**WHAT YOU ARE ASKED TO DO:**
Copy out each line of the data that holds the string "rightColEndTop".

Start of Block

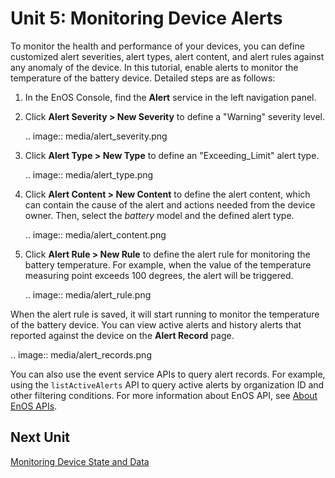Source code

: #  Unit 5: Monitoring Device Alerts

To monitor the health and performance of your devices, you can define customized alert severities, alert types, alert content, and alert rules against any anomaly of the device. In this tutorial, enable alerts to monitor the temperature of the battery device. Detailed steps are as follows:

1. In the EnOS Console, find the **Alert** service in the left navigation panel.

2. Click **Alert Severity > New Severity** to define a "Warning" severity level.

   .. image:: media/alert_severity.png

3. Click **Alert Type > New Type** to define an "Exceeding_Limit" alert type.

   .. image:: media/alert_type.png

4. Click **Alert Content > New Content** to define the alert content, which can contain the cause of the alert and actions needed from the device owner. Then, select the *battery* model and the defined alert type.  

   .. image:: media/alert_content.png

5. Click **Alert Rule > New Rule** to define the alert rule for monitoring the battery temperature. For example, when the value of the temperature measuring point exceeds 100 degrees, the alert will be triggered.

   .. image:: media/alert_rule.png

When the alert rule is saved, it will start running to monitor the temperature of the battery device. You can view active alerts and history alerts that reported against the device on the **Alert Record** page.

.. image:: media/alert_records.png

You can also use the event service APIs to query alert records. For example, using the `listActiveAlerts` API to query active alerts by organization ID and other filtering conditions. For more information about EnOS API, see [About EnOS APIs](/docs/api/en/latest/overview.html).

## Next Unit

[Monitoring Device State and Data](viewing_data)

<!-- end -->

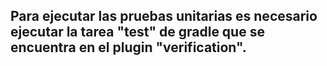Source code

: ## Para ejecutar las pruebas unitarias es necesario ejecutar la tarea "test" de gradle que se encuentra en el plugin "verification".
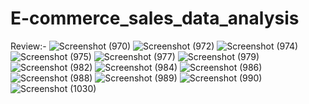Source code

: # E-commerce_sales_data_analysis
Review:-
![Screenshot (970)](https://user-images.githubusercontent.com/64354225/154819521-a1c12da9-e403-4998-a1a6-f9e5491feebe.png)
![Screenshot (972)](https://user-images.githubusercontent.com/64354225/154819523-11a02c7d-32d7-4ab5-867d-e45ddc316af4.png)
![Screenshot (974)](https://user-images.githubusercontent.com/64354225/154819529-6495700f-d223-4335-8b23-7cd6d340622c.png)
![Screenshot (975)](https://user-images.githubusercontent.com/64354225/154819537-e763c2cf-bdc2-40b0-917e-8ad6dd4179a9.png)
![Screenshot (977)](https://user-images.githubusercontent.com/64354225/154819539-c17880c5-849f-4069-85d2-8e9ca7ee5637.png)
![Screenshot (979)](https://user-images.githubusercontent.com/64354225/154819541-38f730c7-5e26-4fa4-9b15-880199cd7c7d.png)
![Screenshot (982)](https://user-images.githubusercontent.com/64354225/154819544-8b900706-e6bb-4724-8e20-c3698a515a80.png)
![Screenshot (984)](https://user-images.githubusercontent.com/64354225/154819545-587d9ead-9bd0-47a8-980d-80d7b6ae8930.png)
![Screenshot (986)](https://user-images.githubusercontent.com/64354225/154819547-24c314a4-50bc-4600-8311-e1d16e89ac62.png)![Screenshot (988)](https://user-images.githubusercontent.com/64354225/154819550-be8f984d-6150-4ef1-bde3-2446b5965f33.png)
![Screenshot (989)](https://user-images.githubusercontent.com/64354225/154819552-292d8180-7448-404f-a6e3-d263c92f269b.png)
![Screenshot (990)](https://user-images.githubusercontent.com/64354225/154819556-d55b8873-1774-480a-8192-604486b3f2cc.png)
![Screenshot (1030)](https://user-images.githubusercontent.com/64354225/154819557-b286a2bf-e360-49f6-9dad-7115a81b95d3.png)
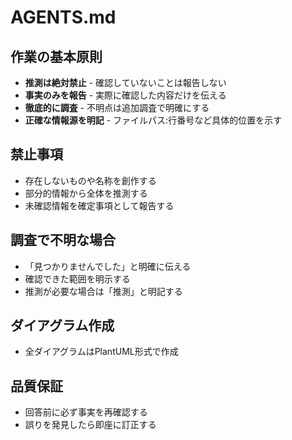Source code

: # AGENTS.md

## 作業の基本原則

- **推測は絶対禁止** - 確認していないことは報告しない
- **事実のみを報告** - 実際に確認した内容だけを伝える
- **徹底的に調査** - 不明点は追加調査で明確にする
- **正確な情報源を明記** - ファイルパス:行番号など具体的位置を示す

## 禁止事項

- 存在しないものや名称を創作する
- 部分的情報から全体を推測する
- 未確認情報を確定事項として報告する

## 調査で不明な場合

- 「見つかりませんでした」と明確に伝える
- 確認できた範囲を明示する
- 推測が必要な場合は「推測」と明記する

## ダイアグラム作成

- 全ダイアグラムはPlantUML形式で作成

## 品質保証

- 回答前に必ず事実を再確認する
- 誤りを発見したら即座に訂正する
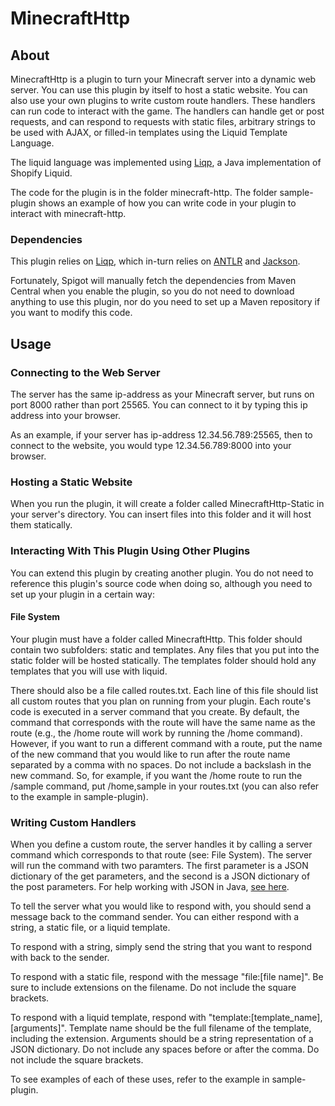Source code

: # MinecraftHttp

## About

MinecraftHttp is a plugin to turn your Minecraft server into a dynamic web server. You can use this plugin by itself to host a static website. You can also use your own plugins to write custom route handlers. These handlers can run code to interact with the game. The handlers can handle get or post requests, and can respond to requests with static files, arbitrary strings to be used with AJAX, or filled-in templates using the Liquid Template Language.

The liquid language was implemented using [Liqp](https://github.com/bkiers/Liqp), a Java implementation of Shopify Liquid.

The code for the plugin is in the folder minecraft-http. The folder sample-plugin shows an example of how you can write code in your plugin to interact with minecraft-http.

### Dependencies

This plugin relies on [Liqp](https://github.com/bkiers/Liqp), which in-turn relies on [ANTLR](https://www.antlr.org/) and [Jackson](https://github.com/FasterXML/jackson).

Fortunately, Spigot will manually fetch the dependencies from Maven Central when you enable the plugin, so you do not need to download anything to use this plugin, nor do you need to set up a Maven repository if you want to modify this code.

## Usage

### Connecting to the Web Server

The server has the same ip-address as your Minecraft server, but runs on port 8000 rather than port 25565. You can connect to it by typing this ip address into your browser.

As an example, if your server has ip-address 12.34.56.789:25565, then to connect to the website, you would type 12.34.56.789:8000 into your browser.

### Hosting a Static Website

When you run the plugin, it will create a folder called MinecraftHttp-Static in your server's directory. You can insert files into this folder and it will host them statically.

### Interacting With This Plugin Using Other Plugins

You can extend this plugin by creating another plugin. You do not need to reference this plugin's source code when doing so, although you need to set up your plugin in a certain way:

#### File System

Your plugin must have a folder called MinecraftHttp. This folder should contain two subfolders: static and templates. Any files that you put into the static folder will be hosted statically. The templates folder should hold any templates that you will use with liquid.

There should also be a file called routes.txt. Each line of this file should list all custom routes that you plan on running from your plugin. Each route's code is executed in a server command that you create. By default, the command that corresponds with the route will have the same name as the route (e.g., the /home route will work by running the /home command). However, if you want to run a different command with a route, put the name of the new command that you would like to run after the route name separated by a comma with no spaces. Do not include a backslash in the new command. So, for example, if you want the /home route to run the /sample command, put /home,sample in your routes.txt (you can also refer to the example in sample-plugin).

### Writing Custom Handlers

When you define a custom route, the server handles it by calling a server command which corresponds to that route (see: File System). The server will run the command with two paramters. The first parameter is a JSON dictionary of the get parameters, and the second is a JSON dictionary of the post parameters. For help working with JSON in Java, [see here](https://www.geeksforgeeks.org/parse-json-java/).

To tell the server what you would like to respond with, you should send a message back to the command sender. You can either respond with a string, a static file, or a liquid template.

To respond with a string, simply send the string that you want to respond with back to the sender.

To respond with a static file, respond with the message "file:[file name]". Be sure to include extensions on the filename. Do not include the square brackets.

To respond with a liquid template, respond with "template:[template_name],[arguments]". Template name should be the full filename of the template, including the extension. Arguments should be a string representation of a JSON dictionary. Do not include any spaces before or after the comma. Do not include the square brackets.

To see examples of each of these uses, refer to the example in sample-plugin.
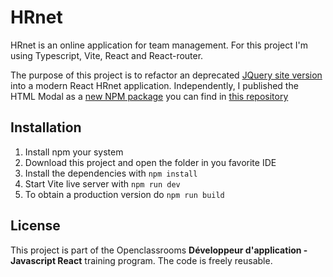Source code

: # HRnet

HRnet is an online application for team management.
For this project I'm using Typescript, Vite, React and React-router.

The purpose of this project is to refactor an deprecated [JQuery site version](https://github.com/OpenClassrooms-Student-Center/P12_Front-end) into a modern React HRnet application.
Independently, I published the HTML Modal as a [new NPM package](https://www.npmjs.com/package/hrnet-library2) you can find in [this repository](https://github.com/fvnny-code/HRNet-Library2)


## Installation

1. Install npm your system
2. Download this project and open the folder in you favorite IDE
3. Install the dependencies with `npm install`
4. Start Vite live server with  `npm run dev`
5. To obtain a production version do `npm run build`

## License
This project is part of the Openclassrooms **Développeur d'application - Javascript React** training program.
The code is freely reusable.
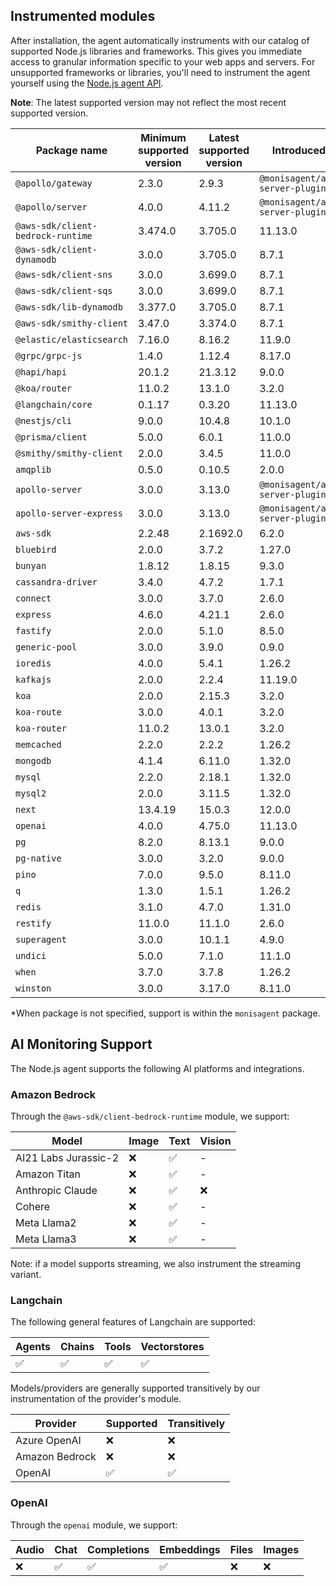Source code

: ## Instrumented modules

After installation, the agent automatically instruments with our catalog of
supported Node.js libraries and frameworks. This gives you immediate access to
granular information specific to your web apps and servers.  For unsupported
frameworks or libraries, you'll need to instrument the agent yourself using the
[Node.js agent API](https://monisagent.github.io/node-monisagent/API.html).

**Note**: The latest supported version may not reflect the most recent supported
version.

| Package name | Minimum supported version | Latest supported version | Introduced in* |
| --- | --- | --- | --- |
| `@apollo/gateway` | 2.3.0 | 2.9.3 | `@monisagent/apollo-server-plugin@1.0.0` |
| `@apollo/server` | 4.0.0 | 4.11.2 | `@monisagent/apollo-server-plugin@2.1.0` |
| `@aws-sdk/client-bedrock-runtime` | 3.474.0 | 3.705.0 | 11.13.0 |
| `@aws-sdk/client-dynamodb` | 3.0.0 | 3.705.0 | 8.7.1 |
| `@aws-sdk/client-sns` | 3.0.0 | 3.699.0 | 8.7.1 |
| `@aws-sdk/client-sqs` | 3.0.0 | 3.699.0 | 8.7.1 |
| `@aws-sdk/lib-dynamodb` | 3.377.0 | 3.705.0 | 8.7.1 |
| `@aws-sdk/smithy-client` | 3.47.0 | 3.374.0 | 8.7.1 |
| `@elastic/elasticsearch` | 7.16.0 | 8.16.2 | 11.9.0 |
| `@grpc/grpc-js` | 1.4.0 | 1.12.4 | 8.17.0 |
| `@hapi/hapi` | 20.1.2 | 21.3.12 | 9.0.0 |
| `@koa/router` | 11.0.2 | 13.1.0 | 3.2.0 |
| `@langchain/core` | 0.1.17 | 0.3.20 | 11.13.0 |
| `@nestjs/cli` | 9.0.0 | 10.4.8 | 10.1.0 |
| `@prisma/client` | 5.0.0 | 6.0.1 | 11.0.0 |
| `@smithy/smithy-client` | 2.0.0 | 3.4.5 | 11.0.0 |
| `amqplib` | 0.5.0 | 0.10.5 | 2.0.0 |
| `apollo-server` | 3.0.0 | 3.13.0 | `@monisagent/apollo-server-plugin@1.0.0` |
| `apollo-server-express` | 3.0.0 | 3.13.0 | `@monisagent/apollo-server-plugin@1.0.0` |
| `aws-sdk` | 2.2.48 | 2.1692.0 | 6.2.0 |
| `bluebird` | 2.0.0 | 3.7.2 | 1.27.0 |
| `bunyan` | 1.8.12 | 1.8.15 | 9.3.0 |
| `cassandra-driver` | 3.4.0 | 4.7.2 | 1.7.1 |
| `connect` | 3.0.0 | 3.7.0 | 2.6.0 |
| `express` | 4.6.0 | 4.21.1 | 2.6.0 |
| `fastify` | 2.0.0 | 5.1.0 | 8.5.0 |
| `generic-pool` | 3.0.0 | 3.9.0 | 0.9.0 |
| `ioredis` | 4.0.0 | 5.4.1 | 1.26.2 |
| `kafkajs` | 2.0.0 | 2.2.4 | 11.19.0 |
| `koa` | 2.0.0 | 2.15.3 | 3.2.0 |
| `koa-route` | 3.0.0 | 4.0.1 | 3.2.0 |
| `koa-router` | 11.0.2 | 13.0.1 | 3.2.0 |
| `memcached` | 2.2.0 | 2.2.2 | 1.26.2 |
| `mongodb` | 4.1.4 | 6.11.0 | 1.32.0 |
| `mysql` | 2.2.0 | 2.18.1 | 1.32.0 |
| `mysql2` | 2.0.0 | 3.11.5 | 1.32.0 |
| `next` | 13.4.19 | 15.0.3 | 12.0.0 |
| `openai` | 4.0.0 | 4.75.0 | 11.13.0 |
| `pg` | 8.2.0 | 8.13.1 | 9.0.0 |
| `pg-native` | 3.0.0 | 3.2.0 | 9.0.0 |
| `pino` | 7.0.0 | 9.5.0 | 8.11.0 |
| `q` | 1.3.0 | 1.5.1 | 1.26.2 |
| `redis` | 3.1.0 | 4.7.0 | 1.31.0 |
| `restify` | 11.0.0 | 11.1.0 | 2.6.0 |
| `superagent` | 3.0.0 | 10.1.1 | 4.9.0 |
| `undici` | 5.0.0 | 7.1.0 | 11.1.0 |
| `when` | 3.7.0 | 3.7.8 | 1.26.2 |
| `winston` | 3.0.0 | 3.17.0 | 8.11.0 |

*When package is not specified, support is within the `monisagent` package.

## AI Monitoring Support

The Node.js agent supports the following AI platforms and integrations.

### Amazon Bedrock

Through the `@aws-sdk/client-bedrock-runtime` module, we support:

| Model | Image | Text | Vision |
| --- | --- | --- | --- |
| AI21 Labs Jurassic-2 | ❌ | ✅ | - |
| Amazon Titan | ❌ | ✅ | - |
| Anthropic Claude | ❌ | ✅ | ❌ |
| Cohere | ❌ | ✅ | - |
| Meta Llama2 | ❌ | ✅ | - |
| Meta Llama3 | ❌ | ✅ | - |

Note: if a model supports streaming, we also instrument the streaming variant.


### Langchain

The following general features of Langchain are supported:

| Agents | Chains | Tools | Vectorstores |
| --- | --- | --- | --- |
| ✅ | ✅ | ✅ | ✅ |

Models/providers are generally supported transitively by our instrumentation of the provider's module.

| Provider | Supported | Transitively |
| --- | --- | --- |
| Azure OpenAI | ❌ | ❌ |
| Amazon Bedrock | ❌ | ❌ |
| OpenAI | ✅ | ✅ |


### OpenAI

Through the `openai` module, we support:

| Audio | Chat | Completions | Embeddings | Files | Images |
| --- | --- | --- | --- | --- | --- |
| ❌ | ✅ | ✅ | ✅ | ❌ | ❌ |

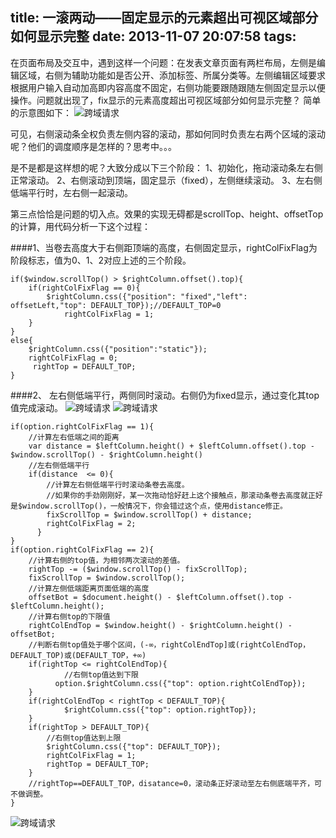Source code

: title: 一滚两动——固定显示的元素超出可视区域部分如何显示完整
date: 2013-11-07 20:07:58
tags:
---

在页面布局及交互中，遇到这样一个问题：在发表文章页面有两栏布局，左侧是编辑区域，右侧为辅助功能如是否公开、添加标签、所属分类等。左侧编辑区域要求根据用户输入自动加高即内容高度不固定，右侧功能要跟随跟随左侧固定显示以便操作。问题就出现了，fix显示的元素高度超出可视区域部分如何显示完整？
简单的示意图如下：
![跨域请求](/img/scrollfix1.png)

可见，右侧滚动条全权负责左侧内容的滚动，那如何同时负责左右两个区域的滚动呢？他们的调度顺序是怎样的？思考中。。。

是不是都是这样想的呢？大致分成以下三个阶段：
1、初始化，拖动滚动条左右侧正常滚动。
2、右侧滚动到顶端，固定显示（fixed），左侧继续滚动。
3、左右侧低端平行时，左右侧一起滚动。

第三点恰恰是问题的切入点。效果的实现无碍都是scrollTop、height、offsetTop的计算，用代码分析一下这个过程：

####1、当卷去高度大于右侧距顶端的高度，右侧固定显示，rightColFixFlag为阶段标志，值为0、1、2对应上述的三个阶段。

	if($window.scrollTop() > $rightColumn.offset().top){
	    if(rightColFixFlag == 0){
	        $rightColumn.css({"position": "fixed","left": offsetLeft,"top": DEFAULT_TOP});//DEFAULT_TOP=0
	            rightColFixFlag = 1;
	    }
	}
	else{
	    $rightColumn.css({"position":"static"});
	    rightColFixFlag = 0;
	     rightTop = DEFAULT_TOP;
	}
####2、 左右侧低端平行，两侧同时滚动。右侧仍为fixed显示，通过变化其top值完成滚动。
![跨域请求](/img/scrollfix2.png)
![跨域请求](/img/scrollfix3.png)

	if(option.rightColFixFlag == 1){
	    //计算左右低端之间的距离        
	    var distance = $leftColumn.height() + $leftColumn.offset().top - $window.scrollTop() - $rightColumn.height()
	    //左右侧低端平行           
	    if(distance  <= 0){
	        //计算左右侧低端平行时滚动条卷去高度。
	        //如果你的手劲刚刚好，某一次拖动恰好赶上这个接触点，那滚动条卷去高度就正好是$window.scrollTop()，一般情况下，你会错过这个点，使用distance修正。
	        fixScrollTop = $window.scrollTop() + distance;
	        rightColFixFlag = 2;
	      }
	}
	if(option.rightColFixFlag == 2){
	    //计算右侧的top值，为相邻两次滚动的差值。
	    rightTop -= ($window.scrollTop() - fixScrollTop);
	    fixScrollTop = $window.scrollTop();
	    //计算左侧低端距离页面低端的高度
	    offsetBot = $document.height() - $leftColumn.offset().top - $leftColumn.height();
	    //计算右侧top的下限值
	    rightColEndTop = $window.height() - $rightColumn.height() - offsetBot;
	    //判断右侧top值处于哪个区间，(-∞，rightColEndTop]或(rightColEndTop，DEFAULT_TOP)或(DEFAULT_TOP，+∞)
        if(rightTop <= rightColEndTop){
                //右侧top值达到下限
              option.$rightColumn.css({"top": option.rightColEndTop});
        }
        if(rightColEndTop < rightTop < DEFAULT_TOP){
                $rightColumn.css({"top": option.rightTop});
        }
        if(rightTop > DEFAULT_TOP){
            //右侧top值达到上限
            $rightColumn.css({"top": DEFAULT_TOP});
            rightColFixFlag = 1;
            rightTop = DEFAULT_TOP;
        }
        //rightTop==DEFAULT_TOP，disatance=0，滚动条正好滚动至左右侧底端平齐，可不做调整。
	}
![跨域请求](/img/scrollfix4.png)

End of Block

**OUTPUT OF THE TASK:**
	    rightColEndTop = $window.height() - $rightColumn.height() - offsetBot;
	    //判断右侧top值处于哪个区间，(-∞，rightColEndTop]或(rightColEndTop，DEFAULT_TOP)或(DEFAULT_TOP，+∞)
        if(rightTop <= rightColEndTop){
              option.$rightColumn.css({"top": option.rightColEndTop});
        if(rightColEndTop < rightTop < DEFAULT_TOP){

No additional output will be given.